510 S.W.2d 171 | Tex. App. | 1974

ROBINSON, Justice.

This appeal is from an order overruling a plea of privilege. No findings of fact and conclusions of law were filed. In support of the trial court’s order, appellee contends that unsigned statements sent to insured after issuance of insurance binders and policies and providing for payment of premiums in Hale County, Texas, were part of an otherwise oral contract so as to maintain venue in Hale County, Texas, pursuant to Articule 1995, subdivision 5, Vernon’s Ann.Civ.St. Reversed and rendered.

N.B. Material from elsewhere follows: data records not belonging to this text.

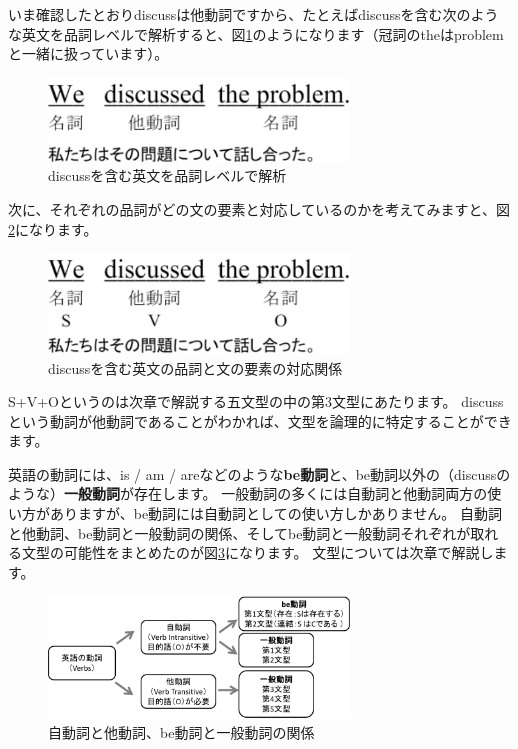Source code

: \documentclass[12pt,titlepage]{jsarticle}
\begin{document}
いま確認したとおりdiscussは他動詞ですから、たとえばdiscussを含む次のような英文を品詞レベルで解析すると、図\ref{fig9}のようになります（冠詞のtheはproblemと一緒に扱っています）。
  \begin{figure}[htbp]
   \begin{center}
    \includegraphics[width=8cm]{./figure/fig9.pdf}
    \caption{discussを含む英文を品詞レベルで解析}
    \label{fig9}
   \end{center}
  \end{figure}

  次に、それぞれの品詞がどの文の要素と対応しているのかを考えてみますと、図\ref{fig10}になります。
  \begin{figure}[htbp]
   \begin{center}
    \includegraphics[width=8cm]{./figure/fig10.pdf}
    \caption{discussを含む英文の品詞と文の要素の対応関係}
    \label{fig10}
   \end{center}
  \end{figure}

  S+V+Oというのは次章で解説する五文型の中の第3文型にあたります。
  discussという動詞が他動詞であることがわかれば、文型を論理的に特定することができます。

  英語の動詞には、is / am / areなどのような{\bf be動詞}と、be動詞以外の（discussのような）{\bf 一般動詞}が存在します。
  一般動詞の多くには自動詞と他動詞両方の使い方がありますが、be動詞には自動詞としての使い方しかありません。
  自動詞と他動詞、be動詞と一般動詞の関係、そしてbe動詞と一般動詞それぞれが取れる文型の可能性をまとめたのが図\ref{fig11}になります。
  文型については次章で解説します。
  \begin{figure}[htbp]
   \begin{center}
    \includegraphics[width=8cm]{./figure/fig11.pdf}
    \caption{自動詞と他動詞、be動詞と一般動詞の関係}
    \label{fig11}
   \end{center}
  \end{figure}
\end{document}
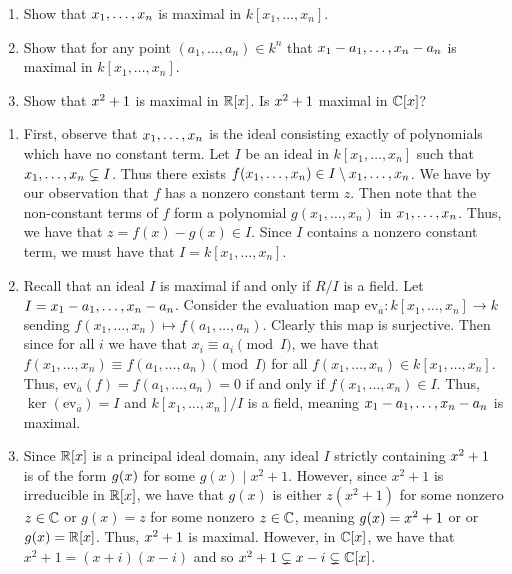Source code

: \documentclass[letterpaper, 11pt, oneside]{book}
\begin{document}
\begin{exercise}\label{ex:UAG_1.1.9}
  \begin{enumerate}[label= (\alph*)]
    \item Show that $\ideal{x_{1}, \ldots, x_{n}}$ is maximal in $k[x_{1}, \ldots, x_{n}]$.
    \item Show that for any point $(a_{1}, \ldots, a_{n}) \in k^{n}$ that $\ideal{x_{1} - a_{1}, \ldots, x_{n} - a_{n}}$ is maximal in $k[x_{1}, \ldots, x_{n}]$.
    \item Show that $\ideal{x^{2} + 1}$ is maximal in $\mathbb{R}[x]$.
          Is $\ideal{x^{2} + 1}$ maximal in $\mathbb{C}[x]$?
  \end{enumerate}
\end{exercise}
\begin{pf}
  \begin{enumerate}[label= (\alph*)]
    \item First, observe that $\ideal{x_{1}, \ldots, x_{n}}$ is the ideal consisting exactly of polynomials which have no constant term.
          Let $I$ be an ideal in $k[x_{1}, \ldots, x_{n}]$ such that $\ideal{x_{1}, \ldots, x_{n}} \subsetneq I$.
          Thus there exists $f(x_{1}, \ldots, x_{n}) \in I \setminus \ideal{x_{1}, \ldots, x_{n}}$.
          We have by our observation that $f$ has a nonzero constant term $z$.
          Then note that the non-constant terms of $f$ form a polynomial $g(x_{1}, \ldots, x_{n})$ in $\ideal{x_{1}, \ldots, x_{n}}$.
          Thus, we have that $z = f(x) - g(x) \in I$.
          Since $I$ contains a nonzero constant term, we must have that $I = k[x_{1}, \ldots, x_{n}]$.
    \item Recall that an ideal $I$ is maximal if and only if $R/I$ is a field.
          Let $I = \ideal{x_{1} - a_{1}, \ldots, x_{n} - a_{n}}$.
          Consider the evaluation map $\text{ev}_{\overline{a}}\colon k[x_{1}, \ldots, x_{n}] \to k$ sending $f(x_{1}, \ldots, x_{n}) \mapsto f(a_{1}, \ldots, a_{n})$.
          Clearly this map is surjective.
          Then since for all $i$ we have that $x_{i} \equiv a_{i} \pmod{I}$, we have that $f(x_{1}, \ldots, x_{n}) \equiv f(a_{1}, \ldots, a_{n}) \pmod{I}$ for all $f(x_{1}, \ldots, x_{n}) \in k[x_{1}, \ldots, x_{n}]$.
          Thus, $\text{ev}_{\overline{a}}(f) = f(a_{1}, \ldots, a_{n}) = 0$ if and only if $f(x_{1}, \ldots, x_{n}) \in I$.
          Thus, $\ker(\text{ev}_{\overline{a}}) = I$ and $k[x_{1}, \ldots, x_{n}] / I$ is a field, meaning $\ideal{x_{1} - a_{1}, \ldots, x_{n} - a_{n}}$ is maximal.
    \item Since $\mathbb{R}[x]$ is a principal ideal domain, any ideal $I$ strictly containing $\ideal{x^{2} + 1}$ is of the form $\ideal{g(x)}$ for some $g(x) \mid x^{2} + 1$.
          However, since $x^{2} + 1$ is irreducible in $\mathbb{R}[x]$, we have that $g(x)$ is either $z(x^{2} + 1)$ for some nonzero $z \in \mathbb{C}$ or $g(x) = z$ for some nonzero $z \in \mathbb{C}$, meaning $\ideal{g(x)} = \ideal{x^{2} + 1}$ or or $\ideal{g(x)} = \R[x]$.
          Thus, $\ideal{x^{2} + 1}$ is maximal.
          However, in $\mathbb{C}[x]$, we have that $x^{2} + 1 = (x + i)(x - i)$ and so $\ideal{x^{2} + 1} \subsetneq \ideal{x - i} \subsetneq \C[x]$.
  \end{enumerate}
\end{pf}
\end{document}
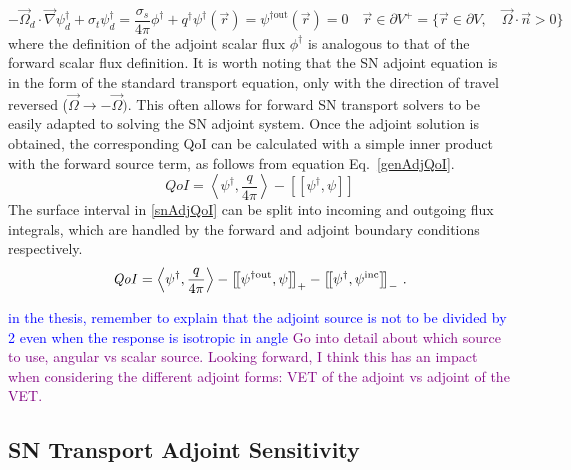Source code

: \documentclass[12pt]{report}
\newcommand{\vr}{\vec{r}}
\newcommand{\vO}{\vec{\Omega}}
\newcommand{\bra}{\left\langle}
\newcommand{\ket}{\right\rangle}
\newcommand{\sbraSN}{\left[ \! \left[}
\newcommand{\sketSN}{\right] \! \right]}
\newcommand{\grad}{\vec{\nabla}}
\newcommand{\bound}{\partial V}
\newcommand{\sigt}{\sigma_t}
\newcommand{\sigs}{\sigma_s}
\newcommand{\angSource}{\frac{q}{4 \pi}}
\newcommand{\scalResp}{q^\dag}
\newcommand{\qoi}{{\it QoI}\xspace}
\newcommand{\comment}[2]{\marginpar{\textcolor{#2}{$\star$}}\textcolor{#2}{#1}\newline}
\newcommand{\jcr}[1]{\comment{#1}{blue}}
\newcommand{\todo}[1]{\comment{#1}{purple}}
\newcommand{\jcr}[1]{\phantom{a}}
\newcommand{\todo}[1]{\phantom{a}}
\begin{document}
\begin{subequations}
\begin{equation}
- \vO_d \cdot \grad \psi^\dag_d + \sigt \psi^\dag_d = \frac{\sigs}{4 \pi} \phi^\dag + \scalResp
\end{equation}
\begin{equation}
\psi^\dag(\vr) = \psi^{\dag \text{out}}(\vr)=0 \quad \vr \in \partial V^{+} = \{  \vr \in \bound , \quad \vO \cdot \vec{n} > 0 \}
\end{equation}
\end{subequations}
where the definition of the adjoint scalar flux $\phi^\dag$ is analogous to that of 
the forward scalar flux definition. It is worth noting that the SN adjoint equation is in the form of the standard transport equation, only with the direction of travel reversed ($\vO \to -\vO)$. This often allows for forward SN transport solvers to be easily adapted to solving the SN adjoint system. Once the adjoint solution is obtained, the corresponding QoI can be calculated with a simple inner product with the forward source term, as follows from equation Eq.~\eqref{genAdjQoI}. %
\begin{equation}
\label{snAdjQoI}
QoI = \bra \psi^\dag , \angSource \ket - \sbraSN \psi^\dag,  \psi \sketSN
\end{equation}
%
The surface interval in \eqref{snAdjQoI} can be split into incoming and outgoing flux integrals, which are handled by the forward and adjoint boundary conditions respectively. 
%
\begin{equation}
\label{snAdjQoIBCsplit}
\qoi = \bra \psi^\dag , \angSource \ket - \sbraSN \psi^{\dag \text{out}},  \psi \sketSN_+ - \sbraSN \psi^\dag,  \psi^{\text{inc}} \sketSN_- \,.
\end{equation}

\jcr{in the thesis, remember to explain that the adjoint source is not to be divided by 2 even when the response is isotropic in angle}
\todo{Go into detail about which source to use, angular vs scalar source. Looking forward, I think this has an impact when considering the different adjoint forms: VET of the adjoint vs adjoint of the VET.}
\subsection{SN Transport Adjoint Sensitivity}
\end{document}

Craig Silverthorne, an employee of ap-pellee, R. Q. Silverthorne, testified that in May, 1971, appellant Jenkins instructed him to insure property that Jenkins had just acquired. Silverthorne testified that they orally agreed that he was to send a statement for the premium and orally agreed that the account was to be paid at Silverthorne’s office in Plainview, Hale County, Texas. The rates for the coverage were set by the State of Texas. He determined that the rates had not yet been published and so informed Jenkins. He issued six successive 30-day binders covering the property until December 11, 1971, when he was notified what the binder charge would be and at that time he issued a permanent policy. He then, for the first time, sent a bill for the insurance premiums. This bill was prepared on a printed form, which contained the words “All accounts are payable in Plainview, Hale County, Texas,” and mailed in the normal course of his business operations the first of the following month. Thereafter, Silverthorne sent statements for the insurance monthly.

Appellant denies the receipt of any binder or insurance policy after the initial 30-day binder, denies receipt of the monthly statements, and denies any oral agreement to pay for the insurance in' Hale County, Texas.

Since no findings of fact were filed by the trial court, the assumption will be made that the trial court found every disputed fact in such a way as to support the judgment rendered. Construction and General Labor Union, Local No. 688 v. Stephenson, 148 Tex. 434, 225 S.W.2d 958 (1950).

Subdivision 5 of the venue statute provides that, “If a person has contracted in writing to perform an obligation in a particular county, expressly naming such county, or a definite place therein, by such writing, suit upon or by reason of such obligation may be brought against him, either in such county or where the defendant has his domicile.” Even when the contract is otherwise oral, if a seller of goods furnishes the buyer with a written invoice stipulating the place of payment, which invoice is actually a part of the agreement between the parties, there is a contract in writing by which the buyer *173agrees to pay for the goods at the place stipulated therein. Nelson v. Retco Manufacturing, Inc., 491 S.W.2d 492 (Tex. Civ. App.—Amarillo 1973, no writ). However, where all the terms of the contract have been agreed upon and the contract is complete, the seller cannot unilaterally fix the place of payment by subsequently sending the buyer an invoice providing for the payment in a specified county. Barnwell v. Fox & Jacobs Construction Company, 469 S.W.2d 199 (Tex.Civ.App.—Dallas 1971, no writ); Knapp Corporation v. Lofland Company, 466 S.W.2d 847 (Tex.Civ.App.—Dallas 1971, no writ).

We have examined the record in the case before us in the light most favorable to the order of the trial court and conclude that the oral agreement to sell and buy insurance was complete before the statement was sent. The price to be paid for the coverage was not subject to further negotiations between the parties, but was fixed by the rate published by a State regulatory agency. Further, appellee Silver-thorne furnished appellant insurance under the oral agreement for six months before billing appellant. The oral contract being complete, the subsequent written statement could not be a part of the contract so as to constitute a contract in writing performable in Hale County, Texas. We conclude that appellee has failed to sustain his burden of proving the necessary venue facts under subdivision 5.

Appellee does not contend, and we do not find, that venue can be maintained in Hale County under any other exception to the venue statute. Since our holding on the foregoing point requires a reversal of the cause, we do not reach appellant’s other points of error. At the venue hearing, the evidence on the point in question was fully developed; therefore, the judgment of the trial court is reversed and judgment is rendered sustaining defendant’s plea of privilege and ordering the cause transferred to a district court in Henderson County. Rule 89, Texas Rules of Civil Procedure.